Exercise details:
Write out all of the records below precisely as given, omitting the images.

Listed records:

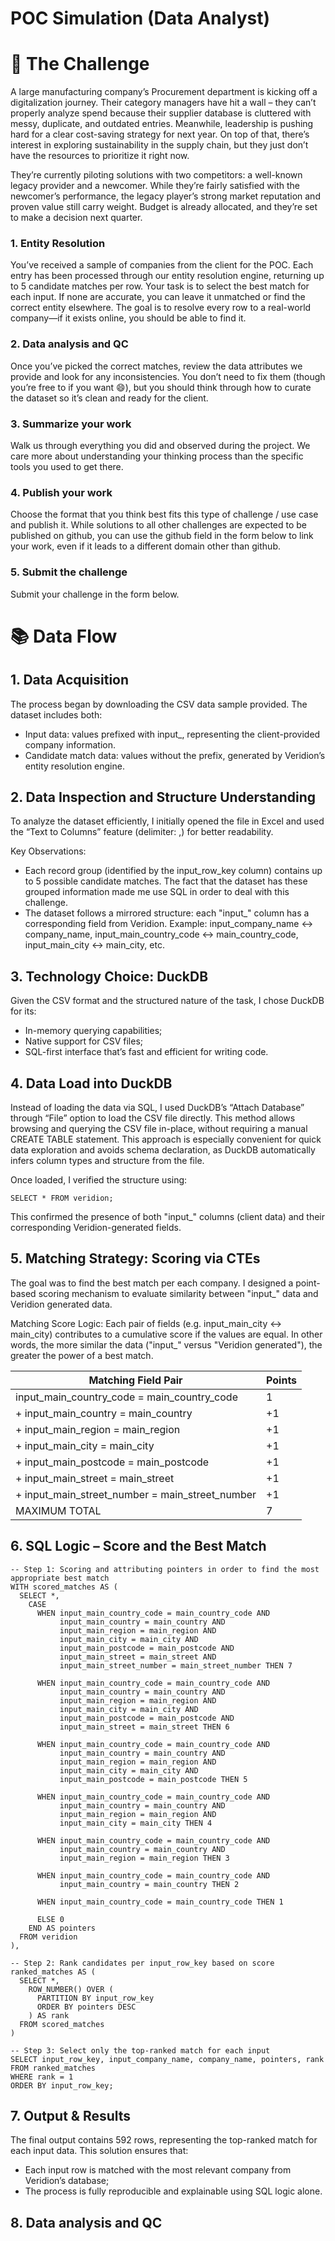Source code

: # POC Simulation (Data Analyst)

# 🧾 The Challenge

A large manufacturing company’s Procurement department is kicking off a digitalization journey. Their category managers have hit a wall – they can’t properly analyze spend because their supplier database is cluttered with messy, duplicate, and outdated entries. Meanwhile, leadership is pushing hard for a clear cost-saving strategy for next year. On top of that, there’s interest in exploring sustainability in the supply chain, but they just don’t have the resources to prioritize it right now.

They’re currently piloting solutions with two competitors: a well-known legacy provider and a newcomer. While they’re fairly satisfied with the newcomer’s performance, the legacy player’s strong market reputation and proven value still carry weight. Budget is already allocated, and they’re set to make a decision next quarter.

### 1. Entity Resolution

You’ve received a sample of companies from the client for the POC. Each entry has been processed through our entity resolution engine, returning up to 5 candidate matches per row. Your task is to select the best match for each input. If none are accurate, you can leave it unmatched or find the correct entity elsewhere. The goal is to resolve every row to a real-world company—if it exists online, you should be able to find it.

### 2. Data analysis and QC

Once you’ve picked the correct matches, review the data attributes we provide and look for any inconsistencies. You don’t need to fix them (though you’re free to if you want 😄), but you should think through how to curate the dataset so it’s clean and ready for the client.

### 3. Summarize your work

Walk us through everything you did and observed during the project. We care more about understanding your thinking process than the specific tools you used to get there.

### 4. Publish your work

Choose the format that you think best fits this type of challenge / use case and publish it. While solutions to all other challenges are expected to be published on github,  you can use the github field in the form below to link your work, even if it leads to a different domain other than github.

### 5. Submit the challenge

Submit your challenge in the form below.

# 📚 Data Flow

## 1. Data Acquisition
The process began by downloading the CSV data sample provided. 
The dataset includes both:
- Input data: values prefixed with input_, representing the client-provided company information.
- Candidate match data: values without the prefix, generated by Veridion’s entity resolution engine.

## 2. Data Inspection and Structure Understanding

To analyze the dataset efficiently, I initially opened the file in Excel and used the “Text to Columns” feature (delimiter: ,) for better readability.

Key Observations:
- Each record group (identified by the input_row_key column) contains up to 5 possible candidate matches. The fact that the dataset has these grouped information made me use SQL in order to deal with this challenge.
- The dataset follows a mirrored structure: each "input_" column has a corresponding field from Veridion. Example: input_company_name <-> company_name, input_main_country_code <-> main_country_code, input_main_city <-> main_city, etc.

## 3. Technology Choice: DuckDB

Given the CSV format and the structured nature of the task, I chose DuckDB for its:
- In-memory querying capabilities;
- Native support for CSV files;
- SQL-first interface that’s fast and efficient for writing code.

## 4. Data Load into DuckDB
Instead of loading the data via SQL, I used DuckDB’s “Attach Database” through “File” option to load the CSV file directly. This method allows browsing and querying the CSV file in-place, without requiring a manual CREATE TABLE statement. This approach is especially convenient for quick data exploration and avoids schema declaration, as DuckDB automatically infers column types and structure from the file.

Once loaded, I verified the structure using:

```
SELECT * FROM veridion;
```

This confirmed the presence of both "input_" columns (client data) and their corresponding Veridion-generated fields.

## 5. Matching Strategy: Scoring via CTEs

The goal was to find the best match per each company. I designed a point-based scoring mechanism to evaluate similarity between "input_" data and Veridion generated data.

Matching Score Logic: Each pair of fields (e.g. input_main_city <-> main_city) contributes to a cumulative score if the values are equal. In other words, the more similar the data ("input_" versus "Veridion generated"), the greater the power of a best match.

| Matching Field Pair  | Points |
| ------------- | ------------- |
| input_main_country_code = main_country_code  | 1 |
| + input_main_country = main_country  | +1  |
| + input_main_region = main_region  | +1  |
| + input_main_city = main_city  | +1  |
| + input_main_postcode = main_postcode  | +1  |
| + input_main_street = main_street  | +1  |
| + input_main_street_number = main_street_number  | +1  |
| MAXIMUM TOTAL  | 7  |

## 6. SQL Logic – Score and the Best Match

```
-- Step 1: Scoring and attributing pointers in order to find the most appropriate best match
WITH scored_matches AS (
  SELECT *,
    CASE
      WHEN input_main_country_code = main_country_code AND
           input_main_country = main_country AND
           input_main_region = main_region AND
           input_main_city = main_city AND
           input_main_postcode = main_postcode AND
           input_main_street = main_street AND
           input_main_street_number = main_street_number THEN 7

      WHEN input_main_country_code = main_country_code AND
           input_main_country = main_country AND
           input_main_region = main_region AND
           input_main_city = main_city AND
           input_main_postcode = main_postcode AND
           input_main_street = main_street THEN 6

      WHEN input_main_country_code = main_country_code AND
           input_main_country = main_country AND
           input_main_region = main_region AND
           input_main_city = main_city AND
           input_main_postcode = main_postcode THEN 5

      WHEN input_main_country_code = main_country_code AND
           input_main_country = main_country AND
           input_main_region = main_region AND
           input_main_city = main_city THEN 4

      WHEN input_main_country_code = main_country_code AND
           input_main_country = main_country AND
           input_main_region = main_region THEN 3

      WHEN input_main_country_code = main_country_code AND
           input_main_country = main_country THEN 2

      WHEN input_main_country_code = main_country_code THEN 1

      ELSE 0
    END AS pointers
  FROM veridion
),

-- Step 2: Rank candidates per input_row_key based on score
ranked_matches AS (
  SELECT *,
    ROW_NUMBER() OVER (
      PARTITION BY input_row_key
      ORDER BY pointers DESC
    ) AS rank
  FROM scored_matches
)

-- Step 3: Select only the top-ranked match for each input
SELECT input_row_key, input_company_name, company_name, pointers, rank
FROM ranked_matches
WHERE rank = 1
ORDER BY input_row_key;
```

## 7. Output & Results

The final output contains 592 rows, representing the top-ranked match for each input data.
This solution ensures that:
- Each input row is matched with the most relevant company from Veridion’s database;
- The process is fully reproducible and explainable using SQL logic alone.

## 8. Data analysis and QC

Solution:
Source code

: # POC Simulation (Data Analyst)

# 🧾 The Challenge

A large manufacturing company’s Procurement department is kicking off a digitalization journey. Their category managers have hit a wall – they can’t properly analyze spend because their supplier database is cluttered with messy, duplicate, and outdated entries. Meanwhile, leadership is pushing hard for a clear cost-saving strategy for next year. On top of that, there’s interest in exploring sustainability in the supply chain, but they just don’t have the resources to prioritize it right now.

They’re currently piloting solutions with two competitors: a well-known legacy provider and a newcomer. While they’re fairly satisfied with the newcomer’s performance, the legacy player’s strong market reputation and proven value still carry weight. Budget is already allocated, and they’re set to make a decision next quarter.

### 1. Entity Resolution

You’ve received a sample of companies from the client for the POC. Each entry has been processed through our entity resolution engine, returning up to 5 candidate matches per row. Your task is to select the best match for each input. If none are accurate, you can leave it unmatched or find the correct entity elsewhere. The goal is to resolve every row to a real-world company—if it exists online, you should be able to find it.

### 2. Data analysis and QC

Once you’ve picked the correct matches, review the data attributes we provide and look for any inconsistencies. You don’t need to fix them (though you’re free to if you want 😄), but you should think through how to curate the dataset so it’s clean and ready for the client.

### 3. Summarize your work

Walk us through everything you did and observed during the project. We care more about understanding your thinking process than the specific tools you used to get there.

### 4. Publish your work

Choose the format that you think best fits this type of challenge / use case and publish it. While solutions to all other challenges are expected to be published on github,  you can use the github field in the form below to link your work, even if it leads to a different domain other than github.

### 5. Submit the challenge

Submit your challenge in the form below.

# 📚 Data Flow

## 1. Data Acquisition
The process began by downloading the CSV data sample provided. 
The dataset includes both:
- Input data: values prefixed with input_, representing the client-provided company information.
- Candidate match data: values without the prefix, generated by Veridion’s entity resolution engine.

## 2. Data Inspection and Structure Understanding

To analyze the dataset efficiently, I initially opened the file in Excel and used the “Text to Columns” feature (delimiter: ,) for better readability.

Key Observations:
- Each record group (identified by the input_row_key column) contains up to 5 possible candidate matches. The fact that the dataset has these grouped information made me use SQL in order to deal with this challenge.
- The dataset follows a mirrored structure: each "input_" column has a corresponding field from Veridion. Example: input_company_name <-> company_name, input_main_country_code <-> main_country_code, input_main_city <-> main_city, etc.

## 3. Technology Choice: DuckDB

Given the CSV format and the structured nature of the task, I chose DuckDB for its:
- In-memory querying capabilities;
- Native support for CSV files;
- SQL-first interface that’s fast and efficient for writing code.

## 4. Data Load into DuckDB
Instead of loading the data via SQL, I used DuckDB’s “Attach Database” through “File” option to load the CSV file directly. This method allows browsing and querying the CSV file in-place, without requiring a manual CREATE TABLE statement. This approach is especially convenient for quick data exploration and avoids schema declaration, as DuckDB automatically infers column types and structure from the file.

Once loaded, I verified the structure using:

```
SELECT * FROM veridion;
```

This confirmed the presence of both "input_" columns (client data) and their corresponding Veridion-generated fields.

## 5. Matching Strategy: Scoring via CTEs

The goal was to find the best match per each company. I designed a point-based scoring mechanism to evaluate similarity between "input_" data and Veridion generated data.

Matching Score Logic: Each pair of fields (e.g. input_main_city <-> main_city) contributes to a cumulative score if the values are equal. In other words, the more similar the data ("input_" versus "Veridion generated"), the greater the power of a best match.

| Matching Field Pair  | Points |
| ------------- | ------------- |
| input_main_country_code = main_country_code  | 1 |
| + input_main_country = main_country  | +1  |
| + input_main_region = main_region  | +1  |
| + input_main_city = main_city  | +1  |
| + input_main_postcode = main_postcode  | +1  |
| + input_main_street = main_street  | +1  |
| + input_main_street_number = main_street_number  | +1  |
| MAXIMUM TOTAL  | 7  |

## 6. SQL Logic – Score and the Best Match

```
-- Step 1: Scoring and attributing pointers in order to find the most appropriate best match
WITH scored_matches AS (
  SELECT *,
    CASE
      WHEN input_main_country_code = main_country_code AND
           input_main_country = main_country AND
           input_main_region = main_region AND
           input_main_city = main_city AND
           input_main_postcode = main_postcode AND
           input_main_street = main_street AND
           input_main_street_number = main_street_number THEN 7

      WHEN input_main_country_code = main_country_code AND
           input_main_country = main_country AND
           input_main_region = main_region AND
           input_main_city = main_city AND
           input_main_postcode = main_postcode AND
           input_main_street = main_street THEN 6

      WHEN input_main_country_code = main_country_code AND
           input_main_country = main_country AND
           input_main_region = main_region AND
           input_main_city = main_city AND
           input_main_postcode = main_postcode THEN 5

      WHEN input_main_country_code = main_country_code AND
           input_main_country = main_country AND
           input_main_region = main_region AND
           input_main_city = main_city THEN 4

      WHEN input_main_country_code = main_country_code AND
           input_main_country = main_country AND
           input_main_region = main_region THEN 3

      WHEN input_main_country_code = main_country_code AND
           input_main_country = main_country THEN 2

      WHEN input_main_country_code = main_country_code THEN 1

      ELSE 0
    END AS pointers
  FROM veridion
),

-- Step 2: Rank candidates per input_row_key based on score
ranked_matches AS (
  SELECT *,
    ROW_NUMBER() OVER (
      PARTITION BY input_row_key
      ORDER BY pointers DESC
    ) AS rank
  FROM scored_matches
)

-- Step 3: Select only the top-ranked match for each input
SELECT input_row_key, input_company_name, company_name, pointers, rank
FROM ranked_matches
WHERE rank = 1
ORDER BY input_row_key;
```

## 7. Output & Results

The final output contains 592 rows, representing the top-ranked match for each input data.
This solution ensures that:
- Each input row is matched with the most relevant company from Veridion’s database;
- The process is fully reproducible and explainable using SQL logic alone.

## 8. Data analysis and QC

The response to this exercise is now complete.